The query includes the score given to the individual documents and sorts them in descending order by the score.

Text Indexes Can Get Big

Text indexes can grow to be bigger than the actual stored documents and can take a while to build if the collection is big. They also add additional overhead to writes such as inserts and updates compared to simpler indexes.

Sparse indexes

Sparse indexes are indexes where no values are included for fields that do not exist. Take the following two documents.

var sparse = db.getSisterDB("indexes").sparse;
sparse.insert({ hello: "world", number: 1 });
sparse.insert({ hello: "world" });

A non-sparse index for the field number will contain an entry for both documents in the index. A sparse index will contain only the documents that contains the number field. This saves memory and disk space for the index in comparison to a normal field level index.

To create a sparse index.

var sparse = db.getSisterDB("indexes").sparse;
sparse.ensureIndex({number: 1}, {sparse: true});

Unique indexes

An unique index is different from a normal index in that it only allows a single document to exist for a field value. Let’s define the index for a field.

var unique = db.getSisterDB("indexes").unique;
unique.ensureIndex({number: 1}, {unique: true});

Now let’s try to insert some documents

var unique = db.getSisterDB("indexes").unique;
unique.insert({ hello: "world", number: 1 });
unique.insert({ hello: "world", number: 1 });

The second insert will fail as there is already a document with the field number equal to 1.

Time To Live indexes

Time to live indexes (TTL) are a special type of index that will remove documents that fail to meet the index condition.
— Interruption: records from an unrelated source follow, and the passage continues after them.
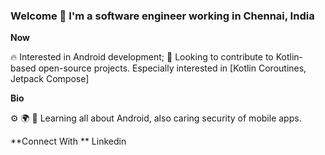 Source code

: ### Welcome 👋 I'm a software engineer working in Chennai, India

**Now**

🔥 Interested in Android development;
📆 Looking to contribute to Kotlin-based open-source projects. Especially interested in [Kotlin Coroutines, Jetpack Compose]

**Bio**

⚙️ 
🌍 
🌱 Learning all about Android, also caring security of mobile apps.

**Connect With **
   Linkedin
One use for TTL indexes is for a cache of documents, allowing old documents to be gradually removed by MongoDB instead of bulk removing documents with an external process.

Let’s insert some documents.

var ttl = db.getSisterDB("indexes").ttl;
ttl.insert({ created_on: new Date() });

Let’s define an a TTL index on created_on with a expire time of 1000 seconds in the future.

var ttl = db.getSisterDB("indexes").ttl;
ttl.ensureIndex({created_on: 1}, {expireAfterSeconds: 1000});

When the documents cross the created_on + 1000 seconds they will get removed.

Notes about TTL

The expireAfterSeconds is not a hard limit. MongoDB will remove and expired documents once it has time to do it. So the actual time of removal might vary.

Covered Indexes

Covered indexes are queries that can be answered using only the information stored in the index. Basically MongoDB answers the index using the fields stored in a covered index. Let’s insert some documents.

var covered = db.getSisterDB("indexes").covered;
covered.insert({ text: "hello", site: "home"});
covered.insert({ text: "hello", site: "work" });

Let’s define the covered index.

var covered = db.getSisterDB("indexes").covered;
covered.ensureIndex({text: 1, site: 1});

Let’s perform a covered index query.

var covered = db.getSisterDB("indexes").covered;
covered.find({text: "hello"}, {_id: 0, text:1, site:1});

Let’s look at the query plan.

var covered = db.getSisterDB("indexes").covered;
covered.find({text: "hello"}, {_id: 0, text:1, site:1}).explain();

The results look like.

{
  "cursor" : "BtreeCursor text_1_site_1",
  "isMultiKey" : false,
  "n" : 2,
  "nscannedObjects" : 0,
  "nscanned" : 2,
  "nscannedObjectsAllPlans" : 0,
  "nscannedAllPlans" : 2,
  "scanAndOrder" : false,
  "indexOnly" : true,
  "nYields" : 0,
  "nChunkSkips" : 0,
  "millis" : 0,
  ...
  "server" : "christkv.local:27017"
}

Notice how the query plan result includes indexOnly set to true meaning that the query was completely covered by the index and MongoDB never touched the documents.

Covered Index Gotchas

Noticed how {_id: 0, text:1, site:1} excludes _id. A covered index query cannot include the _id field.